Data excerpts Start Marker

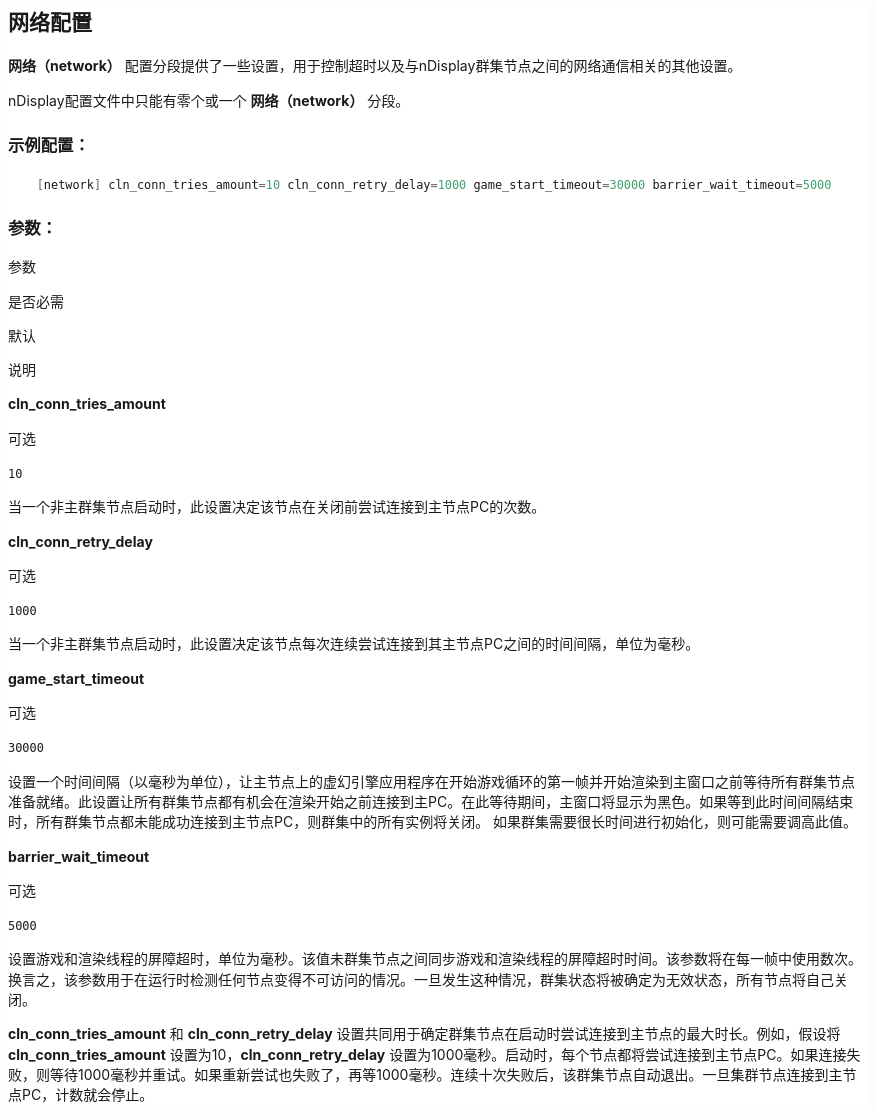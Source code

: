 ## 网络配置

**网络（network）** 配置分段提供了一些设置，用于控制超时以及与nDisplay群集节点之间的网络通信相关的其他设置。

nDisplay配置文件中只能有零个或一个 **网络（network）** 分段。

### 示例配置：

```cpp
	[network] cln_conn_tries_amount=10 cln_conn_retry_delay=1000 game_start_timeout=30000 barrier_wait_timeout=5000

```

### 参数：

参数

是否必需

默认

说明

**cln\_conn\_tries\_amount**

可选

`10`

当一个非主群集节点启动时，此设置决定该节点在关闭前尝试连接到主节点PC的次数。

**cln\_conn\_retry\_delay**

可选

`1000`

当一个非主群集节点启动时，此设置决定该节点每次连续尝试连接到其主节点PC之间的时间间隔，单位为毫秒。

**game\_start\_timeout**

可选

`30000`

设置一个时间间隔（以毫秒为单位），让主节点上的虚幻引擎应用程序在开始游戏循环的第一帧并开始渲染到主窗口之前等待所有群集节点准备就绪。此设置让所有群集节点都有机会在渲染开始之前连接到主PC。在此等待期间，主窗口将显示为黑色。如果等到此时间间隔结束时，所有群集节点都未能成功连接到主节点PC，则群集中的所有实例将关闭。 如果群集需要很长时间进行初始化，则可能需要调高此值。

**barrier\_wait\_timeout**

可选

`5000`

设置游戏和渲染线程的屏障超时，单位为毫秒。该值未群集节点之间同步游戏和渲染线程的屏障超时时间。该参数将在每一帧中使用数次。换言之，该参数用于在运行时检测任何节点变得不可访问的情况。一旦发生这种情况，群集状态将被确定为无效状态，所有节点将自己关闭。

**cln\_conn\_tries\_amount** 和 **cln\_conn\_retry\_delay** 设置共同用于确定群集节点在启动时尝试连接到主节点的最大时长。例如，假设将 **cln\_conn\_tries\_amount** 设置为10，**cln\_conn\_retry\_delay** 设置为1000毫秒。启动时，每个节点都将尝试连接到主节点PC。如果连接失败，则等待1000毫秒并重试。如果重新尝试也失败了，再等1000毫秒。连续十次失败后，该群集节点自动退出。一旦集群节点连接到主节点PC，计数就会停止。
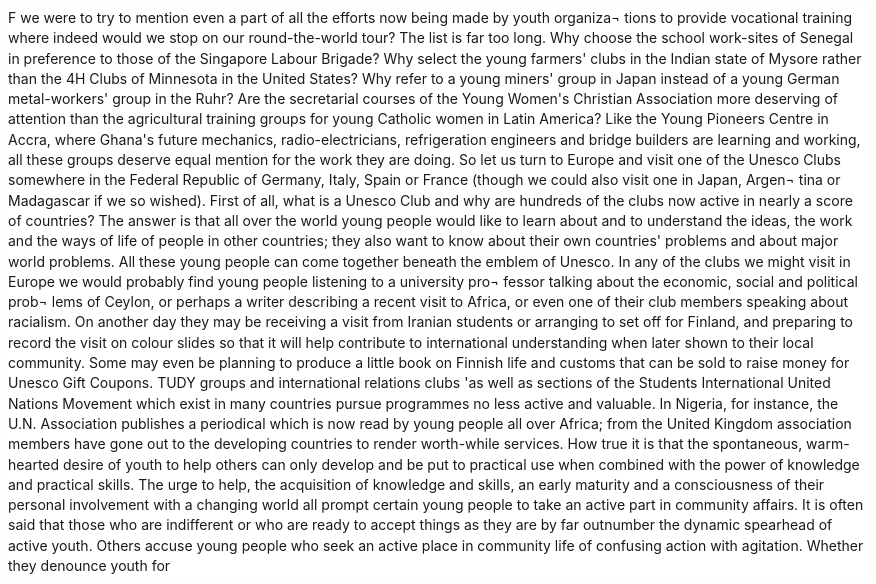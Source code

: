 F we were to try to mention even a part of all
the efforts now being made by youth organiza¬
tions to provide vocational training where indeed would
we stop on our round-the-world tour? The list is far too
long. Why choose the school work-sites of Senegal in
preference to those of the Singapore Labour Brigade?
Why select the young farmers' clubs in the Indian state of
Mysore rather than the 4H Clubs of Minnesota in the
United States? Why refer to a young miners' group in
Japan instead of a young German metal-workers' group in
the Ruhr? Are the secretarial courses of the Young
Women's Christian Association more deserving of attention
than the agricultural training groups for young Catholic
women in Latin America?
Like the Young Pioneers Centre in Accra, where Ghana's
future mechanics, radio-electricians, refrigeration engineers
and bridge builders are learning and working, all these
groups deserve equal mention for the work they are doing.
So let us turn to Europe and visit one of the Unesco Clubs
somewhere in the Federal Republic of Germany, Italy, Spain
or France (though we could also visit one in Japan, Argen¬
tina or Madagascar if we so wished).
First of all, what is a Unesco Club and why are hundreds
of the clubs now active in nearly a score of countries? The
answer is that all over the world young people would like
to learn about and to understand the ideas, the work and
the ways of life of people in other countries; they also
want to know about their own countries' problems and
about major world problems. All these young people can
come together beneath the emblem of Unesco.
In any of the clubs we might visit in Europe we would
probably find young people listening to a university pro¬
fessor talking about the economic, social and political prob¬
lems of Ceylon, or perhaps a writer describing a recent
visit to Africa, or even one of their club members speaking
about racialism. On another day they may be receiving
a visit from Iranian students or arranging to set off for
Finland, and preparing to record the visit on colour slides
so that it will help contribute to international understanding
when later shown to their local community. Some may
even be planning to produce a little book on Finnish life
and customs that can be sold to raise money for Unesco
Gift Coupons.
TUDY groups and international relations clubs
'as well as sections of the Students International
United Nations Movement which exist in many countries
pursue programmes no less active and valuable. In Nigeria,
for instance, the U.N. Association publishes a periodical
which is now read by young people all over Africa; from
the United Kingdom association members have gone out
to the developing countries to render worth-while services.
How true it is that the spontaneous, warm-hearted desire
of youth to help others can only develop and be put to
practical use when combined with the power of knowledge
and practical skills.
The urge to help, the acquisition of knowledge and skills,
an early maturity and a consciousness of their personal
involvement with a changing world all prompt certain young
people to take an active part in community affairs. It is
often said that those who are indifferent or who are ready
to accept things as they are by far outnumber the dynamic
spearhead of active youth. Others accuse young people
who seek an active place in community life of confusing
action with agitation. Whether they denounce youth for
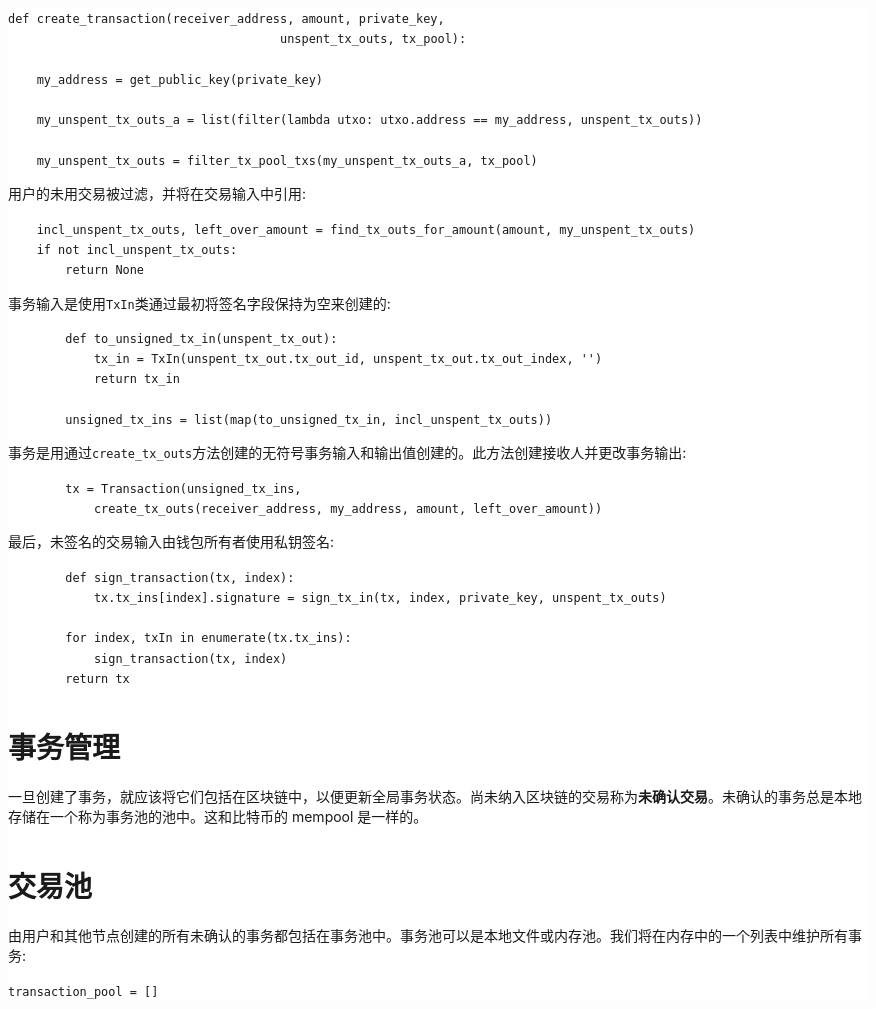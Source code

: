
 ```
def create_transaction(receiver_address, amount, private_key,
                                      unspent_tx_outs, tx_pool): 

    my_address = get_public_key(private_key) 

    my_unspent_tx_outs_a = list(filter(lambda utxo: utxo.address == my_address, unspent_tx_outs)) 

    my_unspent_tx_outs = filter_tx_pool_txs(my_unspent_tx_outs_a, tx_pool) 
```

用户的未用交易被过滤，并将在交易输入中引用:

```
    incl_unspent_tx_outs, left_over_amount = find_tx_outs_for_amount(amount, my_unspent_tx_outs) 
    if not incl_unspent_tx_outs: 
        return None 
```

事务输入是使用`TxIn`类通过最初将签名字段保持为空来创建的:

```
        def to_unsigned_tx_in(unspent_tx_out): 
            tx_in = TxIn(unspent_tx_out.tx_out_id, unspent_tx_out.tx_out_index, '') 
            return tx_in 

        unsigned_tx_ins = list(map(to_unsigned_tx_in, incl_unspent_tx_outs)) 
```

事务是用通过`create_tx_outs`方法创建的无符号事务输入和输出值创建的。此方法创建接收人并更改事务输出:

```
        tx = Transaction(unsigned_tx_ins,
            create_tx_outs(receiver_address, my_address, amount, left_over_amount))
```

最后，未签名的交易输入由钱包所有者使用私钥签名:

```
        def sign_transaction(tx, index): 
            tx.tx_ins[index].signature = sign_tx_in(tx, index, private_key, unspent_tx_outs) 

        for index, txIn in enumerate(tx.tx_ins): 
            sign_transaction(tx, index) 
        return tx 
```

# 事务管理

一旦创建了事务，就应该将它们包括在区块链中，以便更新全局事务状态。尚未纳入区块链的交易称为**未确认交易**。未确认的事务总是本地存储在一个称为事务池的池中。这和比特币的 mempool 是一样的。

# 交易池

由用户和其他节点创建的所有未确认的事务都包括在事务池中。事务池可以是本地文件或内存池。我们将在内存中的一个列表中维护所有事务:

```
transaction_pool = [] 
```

Data excerpts End Marker

# [Brief]
Print only what lies in the material above starting at the line with "somewhere in the" and ending at the line with "when later shown", every line exactly as given.

# [Written solution]
somewhere in the Federal Republic of Germany, Italy, Spain
or France (though we could also visit one in Japan, Argen¬
tina or Madagascar if we so wished).
First of all, what is a Unesco Club and why are hundreds
of the clubs now active in nearly a score of countries? The
answer is that all over the world young people would like
to learn about and to understand the ideas, the work and
the ways of life of people in other countries; they also
want to know about their own countries' problems and
about major world problems. All these young people can
come together beneath the emblem of Unesco.
In any of the clubs we might visit in Europe we would
probably find young people listening to a university pro¬
fessor talking about the economic, social and political prob¬
lems of Ceylon, or perhaps a writer describing a recent
visit to Africa, or even one of their club members speaking
about racialism. On another day they may be receiving
a visit from Iranian students or arranging to set off for
Finland, and preparing to record the visit on colour slides
so that it will help contribute to international understanding
when later shown to their local community. Some may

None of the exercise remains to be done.